Le tribunal de commerce de Villefranche-Tarare, statuant le vingt novembre deux mille vingt-cinq, a examiné une requête du liquidateur. Ce dernier sollicitait la réouverture d’une liquidation judiciaire préalablement clôturée pour insuffisance d’actif. La décision a ordonné la réouverture de la procédure sous le régime simplifié. Elle précise également les modalités pratiques de cette reprise.
La condition légale justifiant la réouverture de la procédure
Le fondement juridique de la reprise de la liquidation judiciaire. Le tribunal fonde sa décision sur l’article L643-13 du code de commerce. Le texte prévoit la possibilité de reprendre une liquidation clôturée pour insuffisance d’actif. Cette reprise est conditionnée à la découverte ultérieure de nouveaux actifs. La décision illustre l’application stricte de ce dispositif légal. Elle rappelle que la clôture pour insuffisance d’actif n’est pas définitive. La jurisprudence confirme cette interprétation du texte. « Aux termes de l’article L 643-13 du code de commerce, si la clôture de la liquidation judiciaire est prononcée pour insuffisance d’actif et qu’il apparaît que des actifs n’ont pas été réalisés ou que des actions dans l’intérêt des créanciers n’ont pas été engagées pendant le cours de la procédure, celle-ci peut être reprise. » (Cour d’appel de Douai, le 6 mars 2025, n°24/02935) La portée de cette disposition est ainsi clarifiée par la jurisprudence.
La cause matérielle de la réouverture en l’espèce. Le juge constate la réception d’un chèque de répartition partielle non encaissé.
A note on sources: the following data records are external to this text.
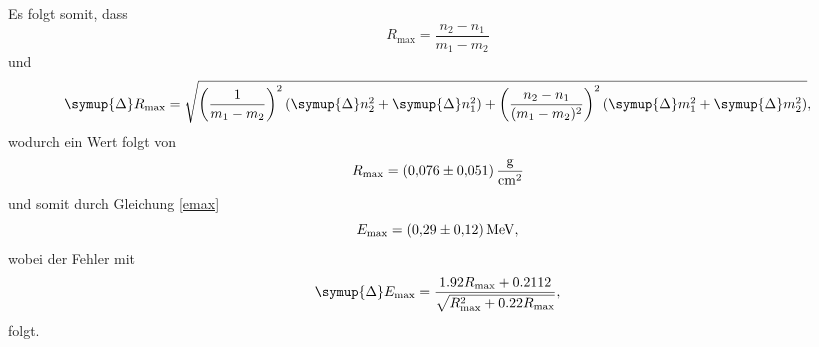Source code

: Es folgt somit, dass
\begin{equation}
    R_\text{max} = \frac{n_2-n_1}{m_1-m_2}
\end{equation}
und
\begin{equation}
    \symup{\Delta}R_\text{max} = \sqrt{
        \left( \frac{1}{m_1-m_2} \right) ^2 (\symup{\Delta}n_2^2 + \symup{\Delta}n_1^2) +
        \left( \frac{n_2-n_1}{(m_1-m_2)^2}\right) ^2 \left(\symup{\Delta}m_1^2 + \symup{\Delta}m_2^2 \right)
        },
\end{equation}
wodurch ein Wert folgt von
\begin{equation}
    R_\text{max} = \SI{0.076\pm0.051}{\gram\per\centi\meter\squared}
\end{equation}
und somit durch Gleichung \eqref{emax}
\begin{equation}
    E_\text{max} = \SI{0.29\pm0.12}{\mega\electronvolt},
\end{equation}
wobei der Fehler mit
\begin{equation}
    \symup{\Delta}E_\text{max} = \frac{1.92 R_\text{max} + 0.2112}{\sqrt{R_\text{max}^2+0.22R_\text{max}}},
\end{equation}
folgt.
Ce chèque provient d’un créancier et son montant s’élève à seize mille quatre cent soixante-dix-huit euros. Le liquidateur expose que cette somme nécessite une nouvelle répartition. Elle doit bénéficier aux créanciers suivants dans l’ordre du rang utile. Cette découverte constitue un actif nouveau depuis la clôture de la procédure. Elle répond donc à l’exigence légale d’un élément postérieur à la clôture. La solution assure une application concrète du principe de l’égalité des créanciers. Elle garantit la distribution intégrale des sommes recouvrées. La valeur de l’arrêt réside dans cette protection des intérêts collectifs.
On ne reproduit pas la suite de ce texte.